**Dataset entries**
----------------------------------------

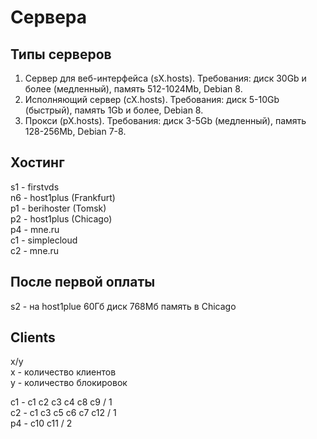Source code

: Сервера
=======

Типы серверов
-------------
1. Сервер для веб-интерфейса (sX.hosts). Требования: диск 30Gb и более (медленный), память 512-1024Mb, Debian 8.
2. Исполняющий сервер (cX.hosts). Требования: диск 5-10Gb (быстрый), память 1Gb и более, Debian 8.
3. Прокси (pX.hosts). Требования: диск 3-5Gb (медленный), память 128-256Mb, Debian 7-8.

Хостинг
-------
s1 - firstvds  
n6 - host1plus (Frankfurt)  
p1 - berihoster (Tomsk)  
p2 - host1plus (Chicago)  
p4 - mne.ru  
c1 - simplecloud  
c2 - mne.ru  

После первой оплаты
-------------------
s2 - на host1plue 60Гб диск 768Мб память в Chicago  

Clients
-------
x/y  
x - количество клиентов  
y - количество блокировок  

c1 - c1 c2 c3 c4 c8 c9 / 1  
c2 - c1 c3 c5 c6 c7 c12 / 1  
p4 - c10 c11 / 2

----------------------------------------

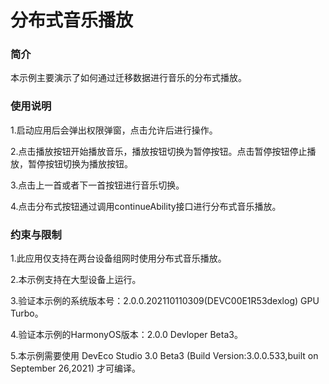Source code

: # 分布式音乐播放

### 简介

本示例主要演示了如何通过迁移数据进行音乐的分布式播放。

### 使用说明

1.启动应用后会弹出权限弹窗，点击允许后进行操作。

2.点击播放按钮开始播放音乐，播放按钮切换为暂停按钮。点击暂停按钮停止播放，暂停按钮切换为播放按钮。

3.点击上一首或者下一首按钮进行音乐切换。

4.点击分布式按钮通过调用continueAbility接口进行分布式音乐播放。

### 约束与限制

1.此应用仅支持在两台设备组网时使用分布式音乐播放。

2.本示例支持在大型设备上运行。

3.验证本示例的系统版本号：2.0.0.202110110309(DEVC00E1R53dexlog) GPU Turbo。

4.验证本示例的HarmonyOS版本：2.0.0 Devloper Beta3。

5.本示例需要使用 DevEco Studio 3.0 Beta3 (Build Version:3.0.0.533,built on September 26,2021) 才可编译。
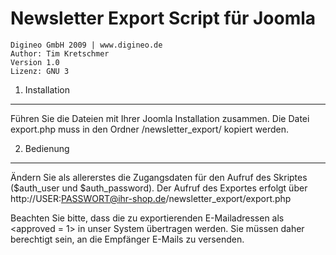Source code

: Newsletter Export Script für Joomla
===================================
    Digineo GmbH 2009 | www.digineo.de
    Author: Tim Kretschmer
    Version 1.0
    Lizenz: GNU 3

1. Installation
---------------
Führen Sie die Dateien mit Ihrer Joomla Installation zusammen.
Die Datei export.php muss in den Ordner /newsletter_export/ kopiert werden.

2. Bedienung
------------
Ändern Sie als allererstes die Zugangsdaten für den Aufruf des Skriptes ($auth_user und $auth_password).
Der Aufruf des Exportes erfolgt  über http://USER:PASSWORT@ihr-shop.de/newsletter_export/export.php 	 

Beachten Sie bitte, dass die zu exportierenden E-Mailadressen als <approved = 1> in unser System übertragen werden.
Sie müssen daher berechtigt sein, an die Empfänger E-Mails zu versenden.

----------------------------------------

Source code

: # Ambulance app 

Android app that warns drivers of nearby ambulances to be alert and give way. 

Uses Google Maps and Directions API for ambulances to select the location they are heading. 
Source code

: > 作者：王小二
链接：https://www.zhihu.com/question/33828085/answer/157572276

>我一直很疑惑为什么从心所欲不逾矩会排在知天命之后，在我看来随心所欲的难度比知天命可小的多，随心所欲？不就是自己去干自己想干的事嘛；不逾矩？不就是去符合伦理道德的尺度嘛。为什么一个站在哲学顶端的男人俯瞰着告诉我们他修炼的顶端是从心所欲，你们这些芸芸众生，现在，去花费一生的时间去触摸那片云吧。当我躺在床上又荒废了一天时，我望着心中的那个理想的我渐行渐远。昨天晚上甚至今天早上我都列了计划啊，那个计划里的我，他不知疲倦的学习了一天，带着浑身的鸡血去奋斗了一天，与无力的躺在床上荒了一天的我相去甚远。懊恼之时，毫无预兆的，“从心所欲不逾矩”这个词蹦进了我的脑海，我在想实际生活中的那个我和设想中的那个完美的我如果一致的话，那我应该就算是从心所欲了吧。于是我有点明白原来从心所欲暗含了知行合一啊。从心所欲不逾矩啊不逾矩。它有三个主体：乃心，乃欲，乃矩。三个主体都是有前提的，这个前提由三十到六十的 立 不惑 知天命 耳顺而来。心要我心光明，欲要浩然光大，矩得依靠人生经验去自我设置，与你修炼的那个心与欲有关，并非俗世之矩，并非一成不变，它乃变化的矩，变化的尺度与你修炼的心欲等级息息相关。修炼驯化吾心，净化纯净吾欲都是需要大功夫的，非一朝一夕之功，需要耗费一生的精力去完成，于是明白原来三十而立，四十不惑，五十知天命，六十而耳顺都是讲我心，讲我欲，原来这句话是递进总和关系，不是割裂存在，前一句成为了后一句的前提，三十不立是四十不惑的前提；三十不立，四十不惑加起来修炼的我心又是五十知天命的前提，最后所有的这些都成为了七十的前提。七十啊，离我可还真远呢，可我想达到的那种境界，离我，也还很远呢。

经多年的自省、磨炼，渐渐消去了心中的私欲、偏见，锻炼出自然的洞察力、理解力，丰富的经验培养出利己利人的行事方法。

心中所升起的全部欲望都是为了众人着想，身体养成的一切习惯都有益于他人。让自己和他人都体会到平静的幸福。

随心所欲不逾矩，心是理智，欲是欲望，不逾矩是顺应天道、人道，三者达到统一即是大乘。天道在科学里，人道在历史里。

----------------------------------------

**Exercise prompt**
Look above for the line with "Android app that"; retype exactly that line, every line after it up to the line with "链接：https://www", and that line too, nothing else.

**Result for this task**
Android app that warns drivers of nearby ambulances to be alert and give way. 

Uses Google Maps and Directions API for ambulances to select the location they are heading. 
Source code

: > 作者：王小二
链接：https://www.zhihu.com/question/33828085/answer/157572276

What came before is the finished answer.